CS 6241: Numerics for Data Science

Latent factor models

Author

David Bindel

Published

February 11, 2025

Introduction

Last week, we considered least squares and related regression models. In these models, we want to predict some dependent variable \(Y\) (also called an outcome variable) as a function of some independent variables \(X\) (also called features, regressors, or explanatory variables). In the simplest case, we look for a linear prediction: \[Y \approx Xw\] where \(X\) is a row vector of features and \(w\) is a column vector of weights. We can make the model a little more expressive with a linear prediction in a higher-dimensional space: \[ Y \approx \psi(X) w \] where \(\psi\) is a (nonlinear) feature map from the original vector of dependent variables to a new, expanded set of variables1. In either case, we choose \(w\) by minimizing a sum of loss functions over examples drawn from a population, maybe together with a regularization term. For the least squares loss function and some standard regularizers, we can solve the resulting optimization problem using factorization methods from numerical linear algebra.

In some cases, though, the distinction between explanatory and output variables is not clear. Sometimes we may know different subsets of the variables for each experiment, and we want to fill in the rest. Or we may know all the variables in our experiment, and want to look for relationships between them rather than trying to make predictions. Or we might want to use the attributes associated with different objects not for prediction, but to cluster the objects, or to find outliers. Remarkably, we can view these tasks as well through the lens of matrix factorization.

Matrix factorizations and latent variables

We can use matrices to encode many types of data: images, graphs, user preferences, and distributions of jointly distributed random variables are but a few. Often, as in our linear regression examples, the rows of the matrix represent objects or experiments and the columns represent associated attributes. In other cases, as when encoding a graph, both rows and columns represent objects, and the entries of the matrix represent pairwise interactions. Factoring these data matrices can help us compress and denoise data, separate effects of different factors, find similarities between objects, or fill in missing data.

We generally seek to approximately factor a data matrix \(A \in \mathbb{R}^{m \times n}\) as \[A \approx LMR, \quad L \in \mathbb{R}^{m \times r}, M \in \mathbb{R}^{r \times r}, R \in \mathbb{R}^{r \times n}.\] In this view, we can think of \(R\) (or \(MR\)) as a map from the original attributes to a smaller set of latent factors. Different factorization methods differ both in the structural constraints on \(L\), \(M\), and \(R\) and on how the approximation is chosen.

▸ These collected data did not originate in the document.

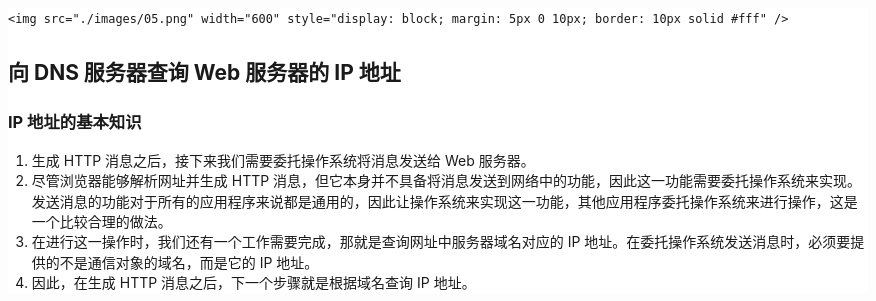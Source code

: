     <img src="./images/05.png" width="600" style="display: block; margin: 5px 0 10px; border: 10px solid #fff" />


## 向 DNS 服务器查询 Web 服务器的 IP 地址
### IP 地址的基本知识
1. 生成 HTTP 消息之后，接下来我们需要委托操作系统将消息发送给 Web 服务器。
2. 尽管浏览器能够解析网址并生成 HTTP 消息，但它本身并不具备将消息发送到网络中的功能，因此这一功能需要委托操作系统来实现。发送消息的功能对于所有的应用程序来说都是通用的，因此让操作系统来实现这一功能，其他应用程序委托操作系统来进行操作，这是一个比较合理的做法。
3. 在进行这一操作时，我们还有一个工作需要完成，那就是查询网址中服务器域名对应的 IP 地址。在委托操作系统发送消息时，必须要提供的不是通信对象的域名，而是它的 IP 地址。
4. 因此，在生成 HTTP 消息之后，下一个步骤就是根据域名查询 IP 地址。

It is worth being a little careful in how we think of these factorizations! In most of linear algebra, we are interested in a matrix as a representation of a linear map or a quadratic form with respect to some particular basis — but we have a rich set of bases we can choose. For data analysis, though, we may want to restrict the bases we consider for the sake of interpretability. For example, if we want to choose as our latent factors a subset of the original factors, or if we want to enforce non-negativity in the factors, we cannot consider arbitrary changes of basis. Because of this, some of the methods that we like best for interpretability are also the most difficult to compute, as they involve an optimization problem that is combinatorial rather than continuous in nature. We will see this issue repeatedly this week.

Some basic factorization tools

Next time, we will start our discussion of factorizations used in data analysis with the symmetric eigenvalue problem. This is a useful building block on its own, particularly for low rank approximation of symmetric matrices. It is also useful as a prelude to another discussion of the singular value decomposition (SVD), that Swiss Army knife of matrix factorizations. But both the symmetric eigenvalue decomposition and the singular value decomposition involve a very flexible choice of bases; as we have mentioned, this is not always ideal when we want an interpretable model. For interpretability, it is helpful to talk again about pivoted QR and the closely-related interpolative decomposition (ID), in which we choose a subset of the data matrix columns as a basis for the column space. We will also mention the closely-related CUR decomposition, in which both the left and right factors in our approximation are drawn from the columns and rows of the data matrix.

Footnotes

  1. We did not talk about feature maps yet in this class. But many of you will have seen feature maps and “the kernel trick” in a machine learning class, and you are implicitly using feature maps in the polynomial fitting homework problem from last week. We will discuss these ideas in more detail next week when we discuss function approximation.↩︎

  2. Very common words (stop words) and very rare words may be removed from the vocabulary before taking counts.↩︎